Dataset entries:
◇ ◇ ◇ ◇

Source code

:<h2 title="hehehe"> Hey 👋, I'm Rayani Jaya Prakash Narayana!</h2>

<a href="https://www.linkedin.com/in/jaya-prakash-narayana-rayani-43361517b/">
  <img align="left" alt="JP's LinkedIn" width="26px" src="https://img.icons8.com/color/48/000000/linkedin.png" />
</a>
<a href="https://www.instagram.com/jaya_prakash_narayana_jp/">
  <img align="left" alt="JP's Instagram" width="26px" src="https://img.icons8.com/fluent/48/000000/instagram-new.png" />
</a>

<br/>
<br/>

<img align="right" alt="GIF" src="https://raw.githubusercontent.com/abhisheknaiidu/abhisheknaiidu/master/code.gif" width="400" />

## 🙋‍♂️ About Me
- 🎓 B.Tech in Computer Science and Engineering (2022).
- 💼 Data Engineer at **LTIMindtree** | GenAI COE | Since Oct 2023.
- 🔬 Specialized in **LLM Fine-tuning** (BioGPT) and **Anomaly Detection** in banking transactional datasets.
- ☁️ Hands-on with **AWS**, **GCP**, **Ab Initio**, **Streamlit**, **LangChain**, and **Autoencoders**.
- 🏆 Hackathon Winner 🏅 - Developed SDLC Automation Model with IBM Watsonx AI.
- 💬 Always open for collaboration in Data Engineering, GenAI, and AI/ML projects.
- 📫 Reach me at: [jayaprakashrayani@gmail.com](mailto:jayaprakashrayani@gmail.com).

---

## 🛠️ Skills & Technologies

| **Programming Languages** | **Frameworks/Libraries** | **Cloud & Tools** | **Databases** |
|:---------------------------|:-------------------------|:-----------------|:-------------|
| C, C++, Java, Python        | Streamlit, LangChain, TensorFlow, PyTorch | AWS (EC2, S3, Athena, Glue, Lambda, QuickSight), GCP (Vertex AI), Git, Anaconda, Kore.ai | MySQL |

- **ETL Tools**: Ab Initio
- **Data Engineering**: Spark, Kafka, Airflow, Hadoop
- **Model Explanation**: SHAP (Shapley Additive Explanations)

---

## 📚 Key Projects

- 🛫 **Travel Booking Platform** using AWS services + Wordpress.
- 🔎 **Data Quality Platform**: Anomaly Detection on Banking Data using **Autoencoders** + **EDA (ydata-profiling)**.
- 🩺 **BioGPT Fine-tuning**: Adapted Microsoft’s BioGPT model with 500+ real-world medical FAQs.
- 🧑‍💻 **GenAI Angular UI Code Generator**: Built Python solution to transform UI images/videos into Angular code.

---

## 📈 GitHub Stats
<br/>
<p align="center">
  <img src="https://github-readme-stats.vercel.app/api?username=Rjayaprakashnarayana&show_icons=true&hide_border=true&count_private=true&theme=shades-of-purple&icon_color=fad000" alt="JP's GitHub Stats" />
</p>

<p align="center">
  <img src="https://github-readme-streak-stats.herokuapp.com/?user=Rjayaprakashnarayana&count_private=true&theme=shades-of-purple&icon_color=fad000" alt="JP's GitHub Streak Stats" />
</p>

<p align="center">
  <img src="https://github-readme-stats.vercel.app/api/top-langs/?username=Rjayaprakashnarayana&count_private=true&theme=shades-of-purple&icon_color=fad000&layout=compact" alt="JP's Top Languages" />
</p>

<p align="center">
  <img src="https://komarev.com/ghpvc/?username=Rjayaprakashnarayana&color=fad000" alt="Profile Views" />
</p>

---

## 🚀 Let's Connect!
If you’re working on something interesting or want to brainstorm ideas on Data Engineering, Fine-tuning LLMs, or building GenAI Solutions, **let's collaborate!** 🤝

◇ ◇ ◇ ◇

• TASK TO COMPLETE
The lines from the one with "## 🚀 Let's Connect!" through the end of the data above are to be set down exactly, with both boundary lines included and no other lines.

• YOUR SOLUTION
## 🚀 Let's Connect!
If you’re working on something interesting or want to brainstorm ideas on Data Engineering, Fine-tuning LLMs, or building GenAI Solutions, **let's collaborate!** 🤝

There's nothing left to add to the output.